─── Excerpted records ───

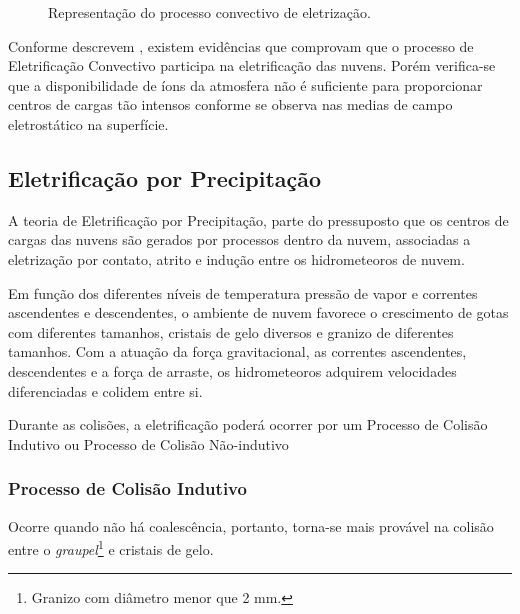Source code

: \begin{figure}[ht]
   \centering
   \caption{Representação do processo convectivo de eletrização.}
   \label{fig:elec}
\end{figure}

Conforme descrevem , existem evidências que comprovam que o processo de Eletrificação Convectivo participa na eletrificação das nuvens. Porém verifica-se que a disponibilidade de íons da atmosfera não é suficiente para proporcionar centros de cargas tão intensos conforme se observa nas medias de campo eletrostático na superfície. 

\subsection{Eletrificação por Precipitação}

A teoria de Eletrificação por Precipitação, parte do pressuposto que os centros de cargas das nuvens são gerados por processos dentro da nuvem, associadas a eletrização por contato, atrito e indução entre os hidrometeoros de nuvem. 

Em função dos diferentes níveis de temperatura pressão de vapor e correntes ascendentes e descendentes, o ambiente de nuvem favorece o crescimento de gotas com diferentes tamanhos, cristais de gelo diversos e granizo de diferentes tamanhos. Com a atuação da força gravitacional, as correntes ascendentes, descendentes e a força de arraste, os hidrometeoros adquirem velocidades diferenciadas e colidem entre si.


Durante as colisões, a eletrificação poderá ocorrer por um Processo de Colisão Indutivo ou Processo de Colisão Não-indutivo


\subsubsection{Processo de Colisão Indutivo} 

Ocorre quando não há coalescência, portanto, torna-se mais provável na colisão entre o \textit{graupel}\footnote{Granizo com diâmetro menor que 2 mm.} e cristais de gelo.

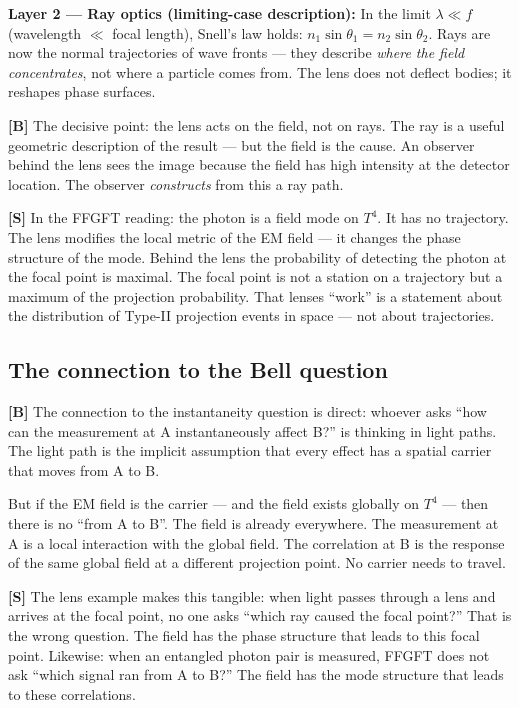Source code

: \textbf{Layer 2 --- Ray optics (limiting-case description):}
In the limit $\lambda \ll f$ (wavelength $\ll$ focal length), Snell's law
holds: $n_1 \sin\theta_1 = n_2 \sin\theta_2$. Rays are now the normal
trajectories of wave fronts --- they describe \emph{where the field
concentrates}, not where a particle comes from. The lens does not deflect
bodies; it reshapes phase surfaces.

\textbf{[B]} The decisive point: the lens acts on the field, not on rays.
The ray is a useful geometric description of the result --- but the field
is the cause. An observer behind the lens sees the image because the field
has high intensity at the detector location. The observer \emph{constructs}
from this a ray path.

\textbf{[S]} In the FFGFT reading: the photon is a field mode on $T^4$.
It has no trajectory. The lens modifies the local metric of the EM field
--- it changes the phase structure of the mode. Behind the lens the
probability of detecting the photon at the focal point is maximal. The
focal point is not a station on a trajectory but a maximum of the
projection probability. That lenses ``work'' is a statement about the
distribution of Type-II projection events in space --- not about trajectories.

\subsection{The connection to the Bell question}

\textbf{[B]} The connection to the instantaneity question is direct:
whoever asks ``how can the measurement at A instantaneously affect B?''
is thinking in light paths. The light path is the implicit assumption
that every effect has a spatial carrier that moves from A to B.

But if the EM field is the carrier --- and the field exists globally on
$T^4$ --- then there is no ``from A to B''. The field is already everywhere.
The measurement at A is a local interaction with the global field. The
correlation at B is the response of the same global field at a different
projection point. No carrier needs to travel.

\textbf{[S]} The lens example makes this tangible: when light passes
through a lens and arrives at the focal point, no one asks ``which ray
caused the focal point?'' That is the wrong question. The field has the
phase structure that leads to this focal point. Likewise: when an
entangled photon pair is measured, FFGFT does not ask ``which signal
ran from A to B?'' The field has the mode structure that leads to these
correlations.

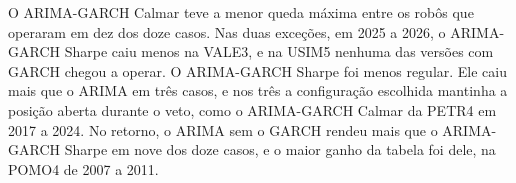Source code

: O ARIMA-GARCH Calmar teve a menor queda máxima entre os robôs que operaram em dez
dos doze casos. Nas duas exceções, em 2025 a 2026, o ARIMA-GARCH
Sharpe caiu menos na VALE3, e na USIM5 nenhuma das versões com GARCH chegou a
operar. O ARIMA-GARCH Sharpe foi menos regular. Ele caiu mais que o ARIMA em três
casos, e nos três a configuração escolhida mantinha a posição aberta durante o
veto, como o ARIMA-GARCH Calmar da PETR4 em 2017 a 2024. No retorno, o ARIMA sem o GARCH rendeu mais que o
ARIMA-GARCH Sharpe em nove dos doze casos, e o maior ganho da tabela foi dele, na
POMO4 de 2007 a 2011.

───

-- Task details --
Your output is the lines from the top of the entries through the line containing "trajectories of wave", exactly as they stand. No pictures belong in it.

-- Your solution --
Source code

: \begin{figure}[ht]
   \centering
   \caption{Representação do processo convectivo de eletrização.}
   \label{fig:elec}
\end{figure}

Conforme descrevem , existem evidências que comprovam que o processo de Eletrificação Convectivo participa na eletrificação das nuvens. Porém verifica-se que a disponibilidade de íons da atmosfera não é suficiente para proporcionar centros de cargas tão intensos conforme se observa nas medias de campo eletrostático na superfície. 

\subsection{Eletrificação por Precipitação}

A teoria de Eletrificação por Precipitação, parte do pressuposto que os centros de cargas das nuvens são gerados por processos dentro da nuvem, associadas a eletrização por contato, atrito e indução entre os hidrometeoros de nuvem. 

Em função dos diferentes níveis de temperatura pressão de vapor e correntes ascendentes e descendentes, o ambiente de nuvem favorece o crescimento de gotas com diferentes tamanhos, cristais de gelo diversos e granizo de diferentes tamanhos. Com a atuação da força gravitacional, as correntes ascendentes, descendentes e a força de arraste, os hidrometeoros adquirem velocidades diferenciadas e colidem entre si.


Durante as colisões, a eletrificação poderá ocorrer por um Processo de Colisão Indutivo ou Processo de Colisão Não-indutivo


\subsubsection{Processo de Colisão Indutivo} 

Ocorre quando não há coalescência, portanto, torna-se mais provável na colisão entre o \textit{graupel}\footnote{Granizo com diâmetro menor que 2 mm.} e cristais de gelo.

Source code

: \textbf{Layer 2 --- Ray optics (limiting-case description):}
In the limit $\lambda \ll f$ (wavelength $\ll$ focal length), Snell's law
holds: $n_1 \sin\theta_1 = n_2 \sin\theta_2$. Rays are now the normal
trajectories of wave fronts --- they describe \emph{where the field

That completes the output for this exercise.